#### [Recorded data]
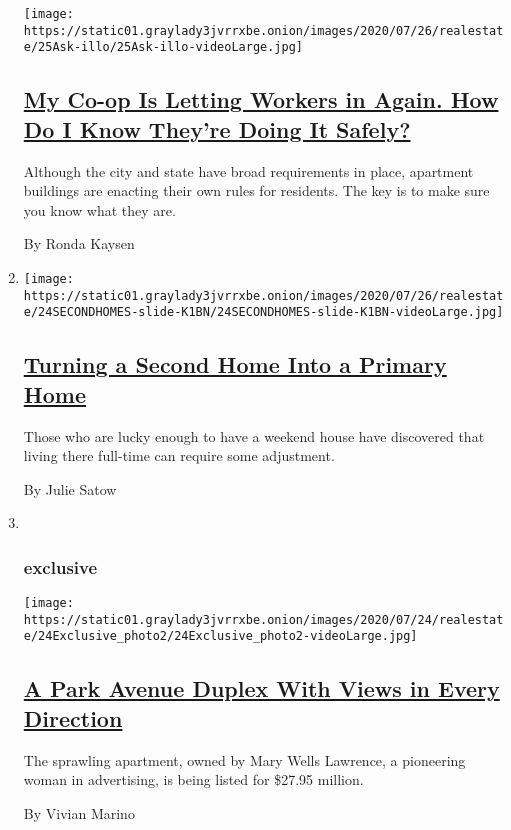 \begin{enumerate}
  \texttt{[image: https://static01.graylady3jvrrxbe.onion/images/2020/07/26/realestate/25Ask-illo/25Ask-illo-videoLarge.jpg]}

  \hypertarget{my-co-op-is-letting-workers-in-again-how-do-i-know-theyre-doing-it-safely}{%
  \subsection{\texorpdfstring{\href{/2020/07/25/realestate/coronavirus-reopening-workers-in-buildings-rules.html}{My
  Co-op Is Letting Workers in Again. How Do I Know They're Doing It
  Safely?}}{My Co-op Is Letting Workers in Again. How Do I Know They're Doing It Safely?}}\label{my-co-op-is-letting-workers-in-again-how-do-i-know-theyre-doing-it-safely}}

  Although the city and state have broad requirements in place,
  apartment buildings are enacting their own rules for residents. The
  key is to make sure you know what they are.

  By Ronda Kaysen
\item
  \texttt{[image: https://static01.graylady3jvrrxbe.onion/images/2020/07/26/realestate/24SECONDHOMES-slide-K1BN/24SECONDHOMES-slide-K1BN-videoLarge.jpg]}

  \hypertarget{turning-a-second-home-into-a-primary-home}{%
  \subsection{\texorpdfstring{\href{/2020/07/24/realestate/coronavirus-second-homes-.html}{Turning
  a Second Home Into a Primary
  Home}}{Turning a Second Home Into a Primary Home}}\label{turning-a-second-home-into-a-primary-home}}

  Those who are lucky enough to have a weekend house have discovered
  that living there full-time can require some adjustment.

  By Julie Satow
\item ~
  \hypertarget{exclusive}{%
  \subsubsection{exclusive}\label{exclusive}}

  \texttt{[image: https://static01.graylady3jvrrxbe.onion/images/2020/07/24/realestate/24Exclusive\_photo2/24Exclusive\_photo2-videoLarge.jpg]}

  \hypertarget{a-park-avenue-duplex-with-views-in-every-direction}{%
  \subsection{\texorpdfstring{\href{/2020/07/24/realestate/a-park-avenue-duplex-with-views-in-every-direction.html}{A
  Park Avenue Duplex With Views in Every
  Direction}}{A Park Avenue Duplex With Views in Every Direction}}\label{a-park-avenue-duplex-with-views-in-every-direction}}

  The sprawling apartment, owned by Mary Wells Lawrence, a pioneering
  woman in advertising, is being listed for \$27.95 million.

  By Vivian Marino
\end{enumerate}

#### [Work required]
Skip every picture, and give the rest of the material above again exactly.

#### [Solution to the exercise]
 \begin{enumerate}
  \texttt{[image: https://static01.graylady3jvrrxbe.onion/images/2020/07/26/realestate/25Ask-illo/25Ask-illo-videoLarge.jpg]}

  \hypertarget{my-co-op-is-letting-workers-in-again-how-do-i-know-theyre-doing-it-safely}{%
  \subsection{\texorpdfstring{\href{/2020/07/25/realestate/coronavirus-reopening-workers-in-buildings-rules.html}{My
  Co-op Is Letting Workers in Again. How Do I Know They're Doing It
  Safely?}}{My Co-op Is Letting Workers in Again. How Do I Know They're Doing It Safely?}}\label{my-co-op-is-letting-workers-in-again-how-do-i-know-theyre-doing-it-safely}}

  Although the city and state have broad requirements in place,
  apartment buildings are enacting their own rules for residents. The
  key is to make sure you know what they are.

  By Ronda Kaysen
\item
  \texttt{[image: https://static01.graylady3jvrrxbe.onion/images/2020/07/26/realestate/24SECONDHOMES-slide-K1BN/24SECONDHOMES-slide-K1BN-videoLarge.jpg]}

  \hypertarget{turning-a-second-home-into-a-primary-home}{%
  \subsection{\texorpdfstring{\href{/2020/07/24/realestate/coronavirus-second-homes-.html}{Turning
  a Second Home Into a Primary
  Home}}{Turning a Second Home Into a Primary Home}}\label{turning-a-second-home-into-a-primary-home}}

  Those who are lucky enough to have a weekend house have discovered
  that living there full-time can require some adjustment.

  By Julie Satow
\item ~
  \hypertarget{exclusive}{%
  \subsubsection{exclusive}\label{exclusive}}

  \texttt{[image: https://static01.graylady3jvrrxbe.onion/images/2020/07/24/realestate/24Exclusive\_photo2/24Exclusive\_photo2-videoLarge.jpg]}

  \hypertarget{a-park-avenue-duplex-with-views-in-every-direction}{%
  \subsection{\texorpdfstring{\href{/2020/07/24/realestate/a-park-avenue-duplex-with-views-in-every-direction.html}{A
  Park Avenue Duplex With Views in Every
  Direction}}{A Park Avenue Duplex With Views in Every Direction}}\label{a-park-avenue-duplex-with-views-in-every-direction}}

  The sprawling apartment, owned by Mary Wells Lawrence, a pioneering
  woman in advertising, is being listed for \$27.95 million.

  By Vivian Marino
\end{enumerate}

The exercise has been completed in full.